Posted to user@spark.apache.org by Wei Chen <we...@apache.org> on 2019/07/10 05:47:05 UTC

Set TimeOut and continue with other tasks

Hello All,

I am using spark to process some files parallelly.
While most files are able to be processed within 3 seconds,
it is possible that we stuck on 1 or 2 files as they will never finish (or
will take more than 48 hours).
Since it is a 3rd party file conversion tool, we are not able to debug why
the converter stuck at the time.

Is it possible that we set a timeout for our process, throw exceptions for
those tasks,
while still continue with other successful tasks?

Best Regards
Wei

Re: Set TimeOut and continue with other tasks

Posted by Wei Chen <we...@apache.org>.
I am currently trying to use Future Await to set a timeout inside the
map-reduce.
However, the tasks now fail instead of stuck, even if I have a Try Match to
catch it.
Doesn't anyone have an idea why?

The code is like

```Scala
files.map { file =>
  Try {
    def tmpFunc(): Boolean = { FILE CONVERTION ON HDFS }
    val tmpFuture = Future[Boolean] { tmpFunc() }
    Await.result(tmpFuture, 600 seconds)
  } match {
    case Failure(e) => "F"
    case Success(r) => "S"
  }
}
```

The converter is created in a lazy function in a broadcast object,
which shouldn't be a problem.

Best Regards
Wei


On Wed, Jul 10, 2019 at 3:16 PM Gourav Sengupta <go...@gmail.com>
wrote:

> Is there a way you can identify those patterns in a file or in its name
> and then just tackle them in separate jobs?

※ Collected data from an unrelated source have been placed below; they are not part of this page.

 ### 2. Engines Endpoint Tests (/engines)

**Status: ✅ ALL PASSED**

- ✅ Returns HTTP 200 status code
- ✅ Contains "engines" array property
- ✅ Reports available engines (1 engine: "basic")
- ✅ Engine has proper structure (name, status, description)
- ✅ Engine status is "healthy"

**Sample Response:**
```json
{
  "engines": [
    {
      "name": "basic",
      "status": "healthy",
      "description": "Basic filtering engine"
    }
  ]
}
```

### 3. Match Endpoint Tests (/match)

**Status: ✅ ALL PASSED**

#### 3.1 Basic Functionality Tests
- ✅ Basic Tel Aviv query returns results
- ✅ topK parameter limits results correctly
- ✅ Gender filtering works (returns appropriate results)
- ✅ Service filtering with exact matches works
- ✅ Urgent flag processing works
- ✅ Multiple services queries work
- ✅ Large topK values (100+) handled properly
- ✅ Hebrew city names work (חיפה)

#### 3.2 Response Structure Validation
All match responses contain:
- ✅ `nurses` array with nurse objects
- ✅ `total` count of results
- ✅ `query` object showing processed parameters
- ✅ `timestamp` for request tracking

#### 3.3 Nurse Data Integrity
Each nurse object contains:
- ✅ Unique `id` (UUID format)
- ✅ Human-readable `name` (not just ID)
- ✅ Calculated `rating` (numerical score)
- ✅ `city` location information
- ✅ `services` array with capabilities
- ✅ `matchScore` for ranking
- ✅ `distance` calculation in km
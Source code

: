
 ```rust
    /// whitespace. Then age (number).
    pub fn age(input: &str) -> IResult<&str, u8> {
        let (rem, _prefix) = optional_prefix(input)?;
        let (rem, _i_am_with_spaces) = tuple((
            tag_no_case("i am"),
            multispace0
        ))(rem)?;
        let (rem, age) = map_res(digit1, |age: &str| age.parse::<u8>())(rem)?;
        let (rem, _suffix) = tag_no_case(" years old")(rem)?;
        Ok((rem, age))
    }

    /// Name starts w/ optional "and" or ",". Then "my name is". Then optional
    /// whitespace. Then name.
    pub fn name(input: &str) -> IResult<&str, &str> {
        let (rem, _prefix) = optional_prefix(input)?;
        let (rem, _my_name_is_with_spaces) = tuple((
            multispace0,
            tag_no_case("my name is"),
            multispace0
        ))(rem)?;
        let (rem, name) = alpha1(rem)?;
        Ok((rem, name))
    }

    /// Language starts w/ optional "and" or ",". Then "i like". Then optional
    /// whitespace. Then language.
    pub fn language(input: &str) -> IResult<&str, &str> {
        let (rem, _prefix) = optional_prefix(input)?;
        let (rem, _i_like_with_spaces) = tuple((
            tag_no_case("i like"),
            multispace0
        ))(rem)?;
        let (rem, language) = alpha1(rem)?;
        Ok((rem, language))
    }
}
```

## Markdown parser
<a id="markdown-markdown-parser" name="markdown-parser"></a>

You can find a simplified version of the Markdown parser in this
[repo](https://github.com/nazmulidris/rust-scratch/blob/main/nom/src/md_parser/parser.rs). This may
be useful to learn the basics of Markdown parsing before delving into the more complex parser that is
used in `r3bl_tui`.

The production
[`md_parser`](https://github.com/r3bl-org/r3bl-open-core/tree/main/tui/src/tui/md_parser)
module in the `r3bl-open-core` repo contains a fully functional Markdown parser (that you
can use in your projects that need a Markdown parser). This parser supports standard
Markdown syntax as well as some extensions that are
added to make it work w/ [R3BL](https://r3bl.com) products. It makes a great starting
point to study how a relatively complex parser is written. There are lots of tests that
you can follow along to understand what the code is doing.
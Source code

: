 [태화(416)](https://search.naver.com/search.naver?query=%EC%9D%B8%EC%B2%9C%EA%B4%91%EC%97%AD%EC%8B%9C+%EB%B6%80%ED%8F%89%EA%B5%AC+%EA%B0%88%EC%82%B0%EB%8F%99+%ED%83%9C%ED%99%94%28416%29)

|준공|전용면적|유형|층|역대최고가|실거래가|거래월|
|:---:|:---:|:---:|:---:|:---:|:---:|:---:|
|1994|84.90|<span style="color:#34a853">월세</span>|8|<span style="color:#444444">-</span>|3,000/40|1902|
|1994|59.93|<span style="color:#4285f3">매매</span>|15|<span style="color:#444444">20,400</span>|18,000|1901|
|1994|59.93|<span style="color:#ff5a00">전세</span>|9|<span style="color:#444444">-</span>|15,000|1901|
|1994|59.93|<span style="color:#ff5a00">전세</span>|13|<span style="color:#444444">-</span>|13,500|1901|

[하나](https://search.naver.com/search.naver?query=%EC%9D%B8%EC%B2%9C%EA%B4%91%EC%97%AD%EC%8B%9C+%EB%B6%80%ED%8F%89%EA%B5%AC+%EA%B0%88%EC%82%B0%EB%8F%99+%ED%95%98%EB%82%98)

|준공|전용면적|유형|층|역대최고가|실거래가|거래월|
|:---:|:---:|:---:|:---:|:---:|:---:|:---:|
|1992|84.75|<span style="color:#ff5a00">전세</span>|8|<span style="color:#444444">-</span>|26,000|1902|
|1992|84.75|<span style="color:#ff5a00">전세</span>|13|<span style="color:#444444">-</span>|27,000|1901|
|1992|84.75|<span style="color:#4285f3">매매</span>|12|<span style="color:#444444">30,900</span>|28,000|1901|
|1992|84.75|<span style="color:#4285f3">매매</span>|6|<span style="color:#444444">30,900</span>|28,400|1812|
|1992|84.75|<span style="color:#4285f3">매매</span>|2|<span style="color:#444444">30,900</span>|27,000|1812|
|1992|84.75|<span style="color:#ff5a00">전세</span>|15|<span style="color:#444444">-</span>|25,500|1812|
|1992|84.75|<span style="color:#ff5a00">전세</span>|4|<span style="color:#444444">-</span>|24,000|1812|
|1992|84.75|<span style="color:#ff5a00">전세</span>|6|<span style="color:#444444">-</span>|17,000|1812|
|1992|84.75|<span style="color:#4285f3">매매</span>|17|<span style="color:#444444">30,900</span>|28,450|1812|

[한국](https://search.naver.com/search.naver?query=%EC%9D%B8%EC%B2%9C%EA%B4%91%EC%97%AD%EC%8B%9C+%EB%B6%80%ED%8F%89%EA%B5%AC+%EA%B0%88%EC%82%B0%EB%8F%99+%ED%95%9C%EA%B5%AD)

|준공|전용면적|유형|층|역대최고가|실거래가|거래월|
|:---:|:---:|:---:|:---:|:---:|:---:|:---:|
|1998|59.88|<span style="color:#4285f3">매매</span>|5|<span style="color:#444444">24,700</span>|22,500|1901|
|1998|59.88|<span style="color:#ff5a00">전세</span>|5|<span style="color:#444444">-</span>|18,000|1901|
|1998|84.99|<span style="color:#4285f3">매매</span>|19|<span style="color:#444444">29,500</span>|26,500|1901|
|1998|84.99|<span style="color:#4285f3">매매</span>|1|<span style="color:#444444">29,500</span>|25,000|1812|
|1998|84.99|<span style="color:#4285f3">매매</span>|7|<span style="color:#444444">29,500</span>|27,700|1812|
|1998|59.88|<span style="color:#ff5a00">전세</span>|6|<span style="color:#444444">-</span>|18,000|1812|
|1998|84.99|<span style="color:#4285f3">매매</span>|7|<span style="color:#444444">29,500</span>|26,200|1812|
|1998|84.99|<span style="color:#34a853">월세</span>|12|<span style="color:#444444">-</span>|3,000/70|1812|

I use the function
> input_file_name() to find the name of input file of each record and then
> filter out certain files.
>
> Regards,
> Gourav
>
> On Wed, Jul 10, 2019 at 6:47 AM Wei Chen <we...@apache.org> wrote:
>
>> Hello All,
>>
>> I am using spark to process some files parallelly.
>> While most files are able to be processed within 3 seconds,
>> it is possible that we stuck on 1 or 2 files as they will never finish
>> (or will take more than 48 hours).
>> Since it is a 3rd party file conversion tool, we are not able to debug
>> why the converter stuck at the time.
>>
>> Is it possible that we set a timeout for our process, throw exceptions
>> for those tasks,
>> while still continue with other successful tasks?
>>
>> Best Regards
>> Wei
>>
>

Re: Set TimeOut and continue with other tasks

Posted by Gourav Sengupta <go...@gmail.com>.
Is there a way you can identify those patterns in a file or in its name and
then just tackle them in separate jobs? I use the function
input_file_name() to find the name of input file of each record and then
filter out certain files.

Regards,
Gourav

On Wed, Jul 10, 2019 at 6:47 AM Wei Chen <we...@apache.org> wrote:

> Hello All,
>
> I am using spark to process some files parallelly.
> While most files are able to be processed within 3 seconds,
> it is possible that we stuck on 1 or 2 files as they will never finish (or
> will take more than 48 hours).
> Since it is a 3rd party file conversion tool, we are not able to debug why
> the converter stuck at the time.
>
> Is it possible that we set a timeout for our process, throw exceptions for
> those tasks,
> while still continue with other successful tasks?
>
> Best Regards
> Wei
>